The miles crawl. The days feel stormy.
A broken right foot doesn't exactly play to my strengths. To be honest, every coping skill I've accumulated over the last 4 years has pretty much gone out the window. My Fitbit even ran out of steam this week. Low battery or sympathy pains? I'm not sure...
Let's just say this injury has brought me some new perspective and a big reality check.
I call it 5 THINGS I'M NOT GOOD AT:
1. RESTING (and its evil twin, WAITING): Being on crutches is exhausting, especially when your "fake leg" doesn't exactly pull its own weight. (In case you were wondering, the Genium doesn't have a crutch-hopping mode!) So I've relegated myself mostly to the couch. This gives me plenty of time to think about what I'd rather be doing: walking around the neighborhood, rock climbing, planting flowers on the balcony, and baking in the kitchen. Even boring stuff like laundry is tempting when I'm not supposed to be standing up.
|Susan and Rocco do a|
|The other "Levs" stop in :)|
2. DRIVING A WHEELCHAIR: It sure beats crutches, but boy am I out of practice!! For the last 4 years, my wheelchair collected dust in my parents' basement while I learned to walk, climb, swim, and (nearly) run. Now my chair and I have been reunited like old roommates with a tumultuous history. Yes, it's better for my bones to roll instead of hop. But I'm a terrible driver!
Plus, with every push of those wheels, the old feelings roll back. The trauma of the early days. The many return trips to the hospital. My struggling self-image as a person with a disability.
Its tough to be back in the wheelchair. But this situation is hopefully short-term. After one week, I can't even express the respect I have for those who drive full-time!
3. UNDERSTANDING ANATOMY: This injury has made it pretty obvious I don't know what my own body is up to.
Where's the pain?
"Um, my foot?" "My knee?" "My ankle?"
I point imprecisely like a weatherman waving over a green screen. Medial? Lateral? Proximal? Distal? Tendon? Ligament? Joint? With so much experience as a patient, I've definitely found my Achilles heel. I think I need an anatomy lesson while I recover :)
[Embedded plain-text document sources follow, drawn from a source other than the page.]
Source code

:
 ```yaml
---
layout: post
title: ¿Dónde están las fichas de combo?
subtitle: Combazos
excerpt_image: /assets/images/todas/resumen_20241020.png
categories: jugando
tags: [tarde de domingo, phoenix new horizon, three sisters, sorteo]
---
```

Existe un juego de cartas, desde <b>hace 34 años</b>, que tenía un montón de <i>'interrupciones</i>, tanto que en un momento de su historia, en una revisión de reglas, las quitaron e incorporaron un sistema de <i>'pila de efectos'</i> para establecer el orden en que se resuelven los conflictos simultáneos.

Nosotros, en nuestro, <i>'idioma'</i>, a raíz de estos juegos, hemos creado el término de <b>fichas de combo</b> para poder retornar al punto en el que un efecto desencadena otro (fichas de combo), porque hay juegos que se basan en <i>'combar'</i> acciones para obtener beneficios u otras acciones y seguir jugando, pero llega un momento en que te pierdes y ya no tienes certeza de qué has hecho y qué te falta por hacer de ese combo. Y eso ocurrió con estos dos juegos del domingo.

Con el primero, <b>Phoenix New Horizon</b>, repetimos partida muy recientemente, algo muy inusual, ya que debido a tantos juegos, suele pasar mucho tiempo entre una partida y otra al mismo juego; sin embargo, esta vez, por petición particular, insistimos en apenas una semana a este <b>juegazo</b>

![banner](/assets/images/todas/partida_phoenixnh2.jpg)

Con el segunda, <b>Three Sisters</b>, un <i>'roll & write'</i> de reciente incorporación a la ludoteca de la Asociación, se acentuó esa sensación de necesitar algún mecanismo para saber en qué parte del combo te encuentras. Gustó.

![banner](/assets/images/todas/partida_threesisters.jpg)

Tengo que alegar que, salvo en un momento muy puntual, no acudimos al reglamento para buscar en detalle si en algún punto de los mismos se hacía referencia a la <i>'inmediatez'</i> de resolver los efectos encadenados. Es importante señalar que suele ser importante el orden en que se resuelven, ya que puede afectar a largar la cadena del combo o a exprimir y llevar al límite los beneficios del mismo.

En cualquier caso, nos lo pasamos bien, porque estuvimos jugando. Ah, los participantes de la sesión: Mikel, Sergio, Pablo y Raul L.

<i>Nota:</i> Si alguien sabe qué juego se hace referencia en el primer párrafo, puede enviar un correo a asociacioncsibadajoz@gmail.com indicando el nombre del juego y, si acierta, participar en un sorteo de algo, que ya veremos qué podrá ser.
4. THINKING OUTTA THE BOX: When you've followed the same routine for 4 years, it's tough to come up with new solutions. Putting on my prosthesis involves a whole lot of weight-shifting, foot-stamping, and a move my friends at Magee affectionately call "the dance." But without a strong right leg, these steps are painful and difficult. In fact, it's become the most dreaded activity of the day.
Bedroom parallel bars!
Sometimes the box is so high you need somebody else to help you climb out!
Which leads to #5...
5. ASKING FOR HELP: I've canceled most commitments this week, yet I still lie awake at night overwhelmed with things to do.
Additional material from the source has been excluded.